Muscle Thickness Decreases Over Time in SMA Type 1 as Measured by Ultrasound
Children with spinal muscular atrophy (SMA) have weaker muscles than children who are not affected by muscle myopathies and new results from a study conducted at Washington University School of Medicine in St. Louis, Missouri, indicate this muscle weakness may be due to differences in muscle thickness. Researchers used ultrasound to measure muscle thickness in the arms and legs of three children with SMA and found negative changes over time.
As described in “Quantitative Muscle Ultrasound Measures Rapid Declines Over Time in Children with SMA Type 1,” which was published in Journal of the Neurological Sciences, children with SMA type 2 and 3 do not show changes in muscle size over time. However, it was unknown if muscle size changes over time in children with the more severe SMA type 1. In order to answer this important question, a research team led by Dr. Kay W. Ng identified three infants–aged one, six, and eleven months–who had SMA type 1 and measured their muscle thickness using ultrasound. Measurements were repeated two or four months later.

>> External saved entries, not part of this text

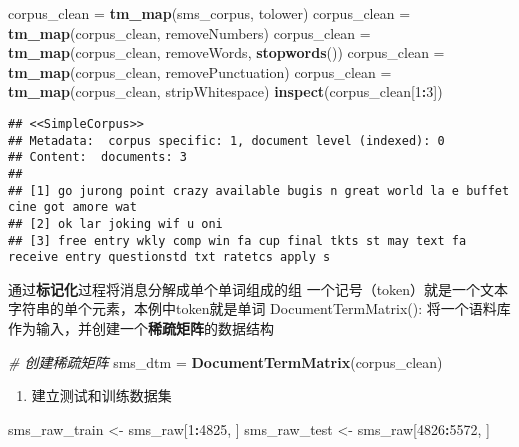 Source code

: \documentclass[]{article}
\newenvironment{Shaded}{\begin{snugshade}}{\end{snugshade}}
\newcommand{\KeywordTok}[1]{\textcolor[rgb]{0.13,0.29,0.53}{\textbf{#1}}}
\newcommand{\DecValTok}[1]{\textcolor[rgb]{0.00,0.00,0.81}{#1}}
\newcommand{\StringTok}[1]{\textcolor[rgb]{0.31,0.60,0.02}{#1}}
\newcommand{\CommentTok}[1]{\textcolor[rgb]{0.56,0.35,0.01}{\textit{#1}}}
\newcommand{\OperatorTok}[1]{\textcolor[rgb]{0.81,0.36,0.00}{\textbf{#1}}}
\newcommand{\NormalTok}[1]{#1}
\providecommand{\tightlist}{%
  \setlength{\itemsep}{0pt}\setlength{\parskip}{0pt}}
\begin{document}
\begin{Shaded}
\begin{Highlighting}[]
\NormalTok{corpus_clean =}\StringTok{ }\KeywordTok{tm_map}\NormalTok{(sms_corpus, tolower)}
\NormalTok{corpus_clean =}\StringTok{ }\KeywordTok{tm_map}\NormalTok{(corpus_clean, removeNumbers)}
\NormalTok{corpus_clean =}\StringTok{ }\KeywordTok{tm_map}\NormalTok{(corpus_clean, removeWords, }\KeywordTok{stopwords}\NormalTok{())}
\NormalTok{corpus_clean =}\StringTok{ }\KeywordTok{tm_map}\NormalTok{(corpus_clean, removePunctuation)}
\NormalTok{corpus_clean =}\StringTok{ }\KeywordTok{tm_map}\NormalTok{(corpus_clean, stripWhitespace)}
\KeywordTok{inspect}\NormalTok{(corpus_clean[}\DecValTok{1}\OperatorTok{:}\DecValTok{3}\NormalTok{])}
\end{Highlighting}
\end{Shaded}

\begin{verbatim}
## <<SimpleCorpus>>
## Metadata:  corpus specific: 1, document level (indexed): 0
## Content:  documents: 3
## 
## [1] go jurong point crazy available bugis n great world la e buffet cine got amore wat                     
## [2] ok lar joking wif u oni                                                                                
## [3] free entry wkly comp win fa cup final tkts st may text fa receive entry questionstd txt ratetcs apply s
\end{verbatim}

通过\textbf{标记化}过程将消息分解成单个单词组成的组
一个记号（token）就是一个文本字符串的单个元素，本例中token就是单词
DocumentTermMatrix():
将一个语料库作为输入，并创建一个\textbf{稀疏矩阵}的数据结构

\begin{Shaded}
\begin{Highlighting}[]
\CommentTok{# 创建稀疏矩阵}
\NormalTok{sms_dtm =}\StringTok{ }\KeywordTok{DocumentTermMatrix}\NormalTok{(corpus_clean)}
\end{Highlighting}
\end{Shaded}

\begin{enumerate}
\def\labelenumi{\arabic{enumi}.}
\tightlist
\item
  建立测试和训练数据集
\end{enumerate}

\begin{Shaded}
\begin{Highlighting}[]
\NormalTok{sms_raw_train <-}\StringTok{ }\NormalTok{sms_raw[}\DecValTok{1}\OperatorTok{:}\DecValTok{4825}\NormalTok{, ]}
\NormalTok{sms_raw_test <-}\StringTok{ }\NormalTok{sms_raw[}\DecValTok{4826}\OperatorTok{:}\DecValTok{5572}\NormalTok{, ]}
\end{Highlighting}
\end{Shaded}
\end{document}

Although at baseline the children showed normal muscle thickness, except for the quadriceps (thigh) muscle in the oldest child, at the later time point muscle thickness decreased. All three children showed lower than normal quadriceps muscle thickness. Negative changes were also noted in the biceps of two children and the anterior forearm of one child, but the tibialis anterior (shin) muscles were unchanged in all three. This indicates that not all muscles are affected equally throughout time by SMA type 1–muscles closer to the body were more affected than those further from the body.
The researchers were especially interested in using ultrasound for their study because it is a relatively simple and less painful technique to measure muscle thickness and function in children. Other researchers have used magnetic resonance imaging (MRI) or compound muscle action potential (CMAP) testing, but these techniques require high levels of training for hospital personnel and may be painful for children. Ultrasound is different in that it uses pulses of sound to create an image that can then be analyzed for thickness and cross sectional area with accuracy similar to that of MRI.
Although it has been shown that muscle size does not change in children with SMA types 2 and 3, this new study suggests that ultrasound may be an important tool for clinicians who see SMA patients, since it can detect changes in muscle size in children with the more severe SMA type 1.